Intelsat S.A., the world’s leading provider of satellite services, today reported financial results for the three months ended March 31, 2012.

Intelsat S.A. reported revenue of $644.2 million and a net loss of $24.4 million for the three months ended March 31, 2012. The company also reported Intelsat S.A. EBITDAi, or earnings before net interest, loss on early extinguishment of debt, taxes and depreciation and amortization, of $481.2 million, and Intelsat S.A. Adjusted EBITDAi of $496.7 million, or 77 percent of revenue, for the three months ended March 31, 2012.

Intelsat CEO Dave McGlade said, “In the first quarter, Intelsat achieved steady financial performance, driven by our customers’ demand for the mission-critical communications infrastructure our network offers. We successfully launched Intelsat 22 in March, carrying the Australian Defence Force hosted payload and continuing the deployment of beams for our global broadband mobility infrastructure.
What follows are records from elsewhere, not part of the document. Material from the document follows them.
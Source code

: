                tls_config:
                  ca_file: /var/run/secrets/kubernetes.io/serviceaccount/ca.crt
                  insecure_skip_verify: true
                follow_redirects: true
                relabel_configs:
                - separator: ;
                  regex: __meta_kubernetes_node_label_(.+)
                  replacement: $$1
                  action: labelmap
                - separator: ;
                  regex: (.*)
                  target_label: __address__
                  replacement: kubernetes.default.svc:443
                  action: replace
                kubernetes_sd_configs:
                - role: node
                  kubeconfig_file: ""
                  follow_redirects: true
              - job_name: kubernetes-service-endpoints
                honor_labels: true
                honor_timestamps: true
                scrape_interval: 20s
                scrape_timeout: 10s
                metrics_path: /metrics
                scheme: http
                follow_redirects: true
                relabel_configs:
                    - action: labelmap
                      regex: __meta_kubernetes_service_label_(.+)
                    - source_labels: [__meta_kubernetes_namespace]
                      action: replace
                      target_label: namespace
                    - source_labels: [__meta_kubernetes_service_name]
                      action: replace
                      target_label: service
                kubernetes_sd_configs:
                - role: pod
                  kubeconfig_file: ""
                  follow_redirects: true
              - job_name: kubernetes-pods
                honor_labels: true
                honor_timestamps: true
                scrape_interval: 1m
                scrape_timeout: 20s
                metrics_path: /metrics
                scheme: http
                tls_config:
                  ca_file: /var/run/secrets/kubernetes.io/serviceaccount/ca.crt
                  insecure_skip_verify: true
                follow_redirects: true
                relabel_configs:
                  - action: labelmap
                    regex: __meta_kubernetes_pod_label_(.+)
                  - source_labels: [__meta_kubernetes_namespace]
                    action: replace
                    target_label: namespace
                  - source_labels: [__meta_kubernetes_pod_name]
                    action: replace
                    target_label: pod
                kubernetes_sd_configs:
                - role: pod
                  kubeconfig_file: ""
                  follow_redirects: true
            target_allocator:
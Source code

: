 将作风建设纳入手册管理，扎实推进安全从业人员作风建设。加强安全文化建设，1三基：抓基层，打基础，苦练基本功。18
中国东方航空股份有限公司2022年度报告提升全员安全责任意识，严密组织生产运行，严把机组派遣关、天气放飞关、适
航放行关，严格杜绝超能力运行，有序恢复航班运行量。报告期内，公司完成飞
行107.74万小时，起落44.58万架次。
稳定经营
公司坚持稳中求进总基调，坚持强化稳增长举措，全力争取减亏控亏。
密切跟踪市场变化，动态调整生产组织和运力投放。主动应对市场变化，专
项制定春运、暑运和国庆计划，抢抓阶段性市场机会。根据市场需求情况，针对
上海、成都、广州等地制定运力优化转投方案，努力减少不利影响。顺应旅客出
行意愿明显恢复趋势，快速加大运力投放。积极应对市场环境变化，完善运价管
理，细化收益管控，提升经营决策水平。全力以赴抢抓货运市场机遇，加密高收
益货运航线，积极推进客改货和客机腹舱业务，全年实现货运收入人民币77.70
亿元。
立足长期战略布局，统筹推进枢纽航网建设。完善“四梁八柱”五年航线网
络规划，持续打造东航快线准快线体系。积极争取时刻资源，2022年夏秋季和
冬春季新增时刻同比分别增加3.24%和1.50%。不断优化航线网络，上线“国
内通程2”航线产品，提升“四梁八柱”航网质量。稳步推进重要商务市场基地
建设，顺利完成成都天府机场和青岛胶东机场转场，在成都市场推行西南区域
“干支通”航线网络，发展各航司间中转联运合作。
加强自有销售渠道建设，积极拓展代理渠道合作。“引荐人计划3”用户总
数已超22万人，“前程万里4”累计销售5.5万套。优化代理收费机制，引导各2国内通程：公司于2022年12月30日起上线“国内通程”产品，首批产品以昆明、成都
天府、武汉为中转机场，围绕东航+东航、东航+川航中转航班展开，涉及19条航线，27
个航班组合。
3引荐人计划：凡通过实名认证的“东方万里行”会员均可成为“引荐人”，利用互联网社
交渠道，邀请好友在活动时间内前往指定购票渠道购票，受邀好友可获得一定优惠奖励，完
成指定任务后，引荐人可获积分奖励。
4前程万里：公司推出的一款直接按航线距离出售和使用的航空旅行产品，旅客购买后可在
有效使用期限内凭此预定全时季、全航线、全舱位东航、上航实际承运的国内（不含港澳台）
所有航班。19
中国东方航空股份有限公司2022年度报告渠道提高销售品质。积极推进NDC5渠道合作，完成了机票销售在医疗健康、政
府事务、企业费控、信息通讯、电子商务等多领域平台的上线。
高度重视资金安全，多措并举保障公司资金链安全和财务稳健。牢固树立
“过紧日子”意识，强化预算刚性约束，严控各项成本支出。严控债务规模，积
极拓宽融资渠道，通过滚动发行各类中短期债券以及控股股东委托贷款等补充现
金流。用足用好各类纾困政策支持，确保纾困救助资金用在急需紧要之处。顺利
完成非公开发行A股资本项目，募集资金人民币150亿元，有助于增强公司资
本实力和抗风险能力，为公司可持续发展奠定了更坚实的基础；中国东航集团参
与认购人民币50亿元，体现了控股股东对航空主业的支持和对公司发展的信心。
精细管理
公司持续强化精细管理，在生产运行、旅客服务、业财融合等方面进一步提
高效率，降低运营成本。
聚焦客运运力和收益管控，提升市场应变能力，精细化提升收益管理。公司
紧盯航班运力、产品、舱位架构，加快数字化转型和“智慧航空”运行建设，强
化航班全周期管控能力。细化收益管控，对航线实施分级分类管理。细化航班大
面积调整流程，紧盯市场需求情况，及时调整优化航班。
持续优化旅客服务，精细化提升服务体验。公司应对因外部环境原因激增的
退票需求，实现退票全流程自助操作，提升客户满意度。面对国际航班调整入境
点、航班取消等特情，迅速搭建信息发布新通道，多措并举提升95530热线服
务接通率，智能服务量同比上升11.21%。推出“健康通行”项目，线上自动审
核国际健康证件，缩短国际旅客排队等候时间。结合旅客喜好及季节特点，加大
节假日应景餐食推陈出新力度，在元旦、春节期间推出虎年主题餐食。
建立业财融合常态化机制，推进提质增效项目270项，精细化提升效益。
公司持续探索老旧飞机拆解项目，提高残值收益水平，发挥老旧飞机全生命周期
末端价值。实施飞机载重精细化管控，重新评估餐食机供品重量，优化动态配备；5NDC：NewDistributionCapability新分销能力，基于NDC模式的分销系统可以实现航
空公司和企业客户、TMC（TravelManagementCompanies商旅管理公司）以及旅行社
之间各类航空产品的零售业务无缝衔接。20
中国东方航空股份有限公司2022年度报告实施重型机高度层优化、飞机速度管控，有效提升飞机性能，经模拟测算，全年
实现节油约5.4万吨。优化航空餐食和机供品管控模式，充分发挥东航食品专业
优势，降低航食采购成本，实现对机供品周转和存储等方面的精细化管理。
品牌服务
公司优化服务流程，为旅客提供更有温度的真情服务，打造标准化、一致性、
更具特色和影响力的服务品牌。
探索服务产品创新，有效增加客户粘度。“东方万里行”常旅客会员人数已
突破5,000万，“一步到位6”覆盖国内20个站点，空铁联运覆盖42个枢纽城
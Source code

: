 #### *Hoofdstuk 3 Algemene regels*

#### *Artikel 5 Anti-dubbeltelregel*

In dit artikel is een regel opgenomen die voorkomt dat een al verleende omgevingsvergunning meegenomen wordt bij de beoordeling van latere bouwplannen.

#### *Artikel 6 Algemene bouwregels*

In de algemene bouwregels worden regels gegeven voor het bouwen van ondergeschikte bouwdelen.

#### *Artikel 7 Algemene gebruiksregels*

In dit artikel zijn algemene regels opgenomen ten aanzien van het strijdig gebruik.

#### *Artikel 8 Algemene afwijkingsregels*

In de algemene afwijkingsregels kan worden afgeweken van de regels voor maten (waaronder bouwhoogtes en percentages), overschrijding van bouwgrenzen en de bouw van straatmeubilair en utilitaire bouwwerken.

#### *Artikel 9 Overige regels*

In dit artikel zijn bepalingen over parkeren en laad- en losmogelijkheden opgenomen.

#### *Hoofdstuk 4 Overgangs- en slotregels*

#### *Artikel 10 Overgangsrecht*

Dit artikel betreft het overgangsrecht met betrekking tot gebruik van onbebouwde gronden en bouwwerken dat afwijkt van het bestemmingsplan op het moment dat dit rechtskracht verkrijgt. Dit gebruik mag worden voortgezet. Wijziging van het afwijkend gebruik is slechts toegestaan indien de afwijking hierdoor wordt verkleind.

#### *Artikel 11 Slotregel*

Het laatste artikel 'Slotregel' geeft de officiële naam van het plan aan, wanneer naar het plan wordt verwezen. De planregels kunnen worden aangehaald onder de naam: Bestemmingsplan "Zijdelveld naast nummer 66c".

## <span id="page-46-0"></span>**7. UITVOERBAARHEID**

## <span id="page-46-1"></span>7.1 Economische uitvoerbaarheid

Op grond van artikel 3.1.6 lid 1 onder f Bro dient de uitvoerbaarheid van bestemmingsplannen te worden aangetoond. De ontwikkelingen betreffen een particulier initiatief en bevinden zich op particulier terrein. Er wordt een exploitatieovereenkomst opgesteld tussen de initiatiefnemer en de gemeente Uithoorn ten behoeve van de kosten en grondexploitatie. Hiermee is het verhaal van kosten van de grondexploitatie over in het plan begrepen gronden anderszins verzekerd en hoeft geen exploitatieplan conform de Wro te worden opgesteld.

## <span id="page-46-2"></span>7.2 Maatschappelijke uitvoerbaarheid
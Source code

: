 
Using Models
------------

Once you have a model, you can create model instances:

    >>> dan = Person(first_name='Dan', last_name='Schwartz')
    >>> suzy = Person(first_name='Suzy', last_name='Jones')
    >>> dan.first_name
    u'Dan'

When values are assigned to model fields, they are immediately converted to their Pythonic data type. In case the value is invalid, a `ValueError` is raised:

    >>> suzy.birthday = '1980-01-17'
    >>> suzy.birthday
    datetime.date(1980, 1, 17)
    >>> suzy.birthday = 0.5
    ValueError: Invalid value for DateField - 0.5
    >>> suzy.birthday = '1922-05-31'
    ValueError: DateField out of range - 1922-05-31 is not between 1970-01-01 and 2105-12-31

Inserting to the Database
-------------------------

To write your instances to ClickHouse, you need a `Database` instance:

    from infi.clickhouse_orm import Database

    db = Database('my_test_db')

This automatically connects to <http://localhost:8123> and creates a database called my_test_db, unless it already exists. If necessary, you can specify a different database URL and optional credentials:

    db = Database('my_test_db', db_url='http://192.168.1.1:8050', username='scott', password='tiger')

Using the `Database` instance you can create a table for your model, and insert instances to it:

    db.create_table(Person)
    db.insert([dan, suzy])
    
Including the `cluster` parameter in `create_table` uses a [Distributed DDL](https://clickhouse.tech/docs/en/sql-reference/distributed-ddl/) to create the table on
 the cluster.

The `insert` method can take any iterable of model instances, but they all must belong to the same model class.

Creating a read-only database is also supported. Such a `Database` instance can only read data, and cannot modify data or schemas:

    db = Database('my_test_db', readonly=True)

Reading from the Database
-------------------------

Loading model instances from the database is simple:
This continued enhancement of our network positions Intelsat to serve high-demand applications in regions where growth is strongest.
McGlade continued, “With contracted backlog of $10.5 billion providing visibility for future revenue and cash flows, we are focused on our 2012 investment program, which involves the launch of four additional satellites, providing incremental capacity to support future customer growth.”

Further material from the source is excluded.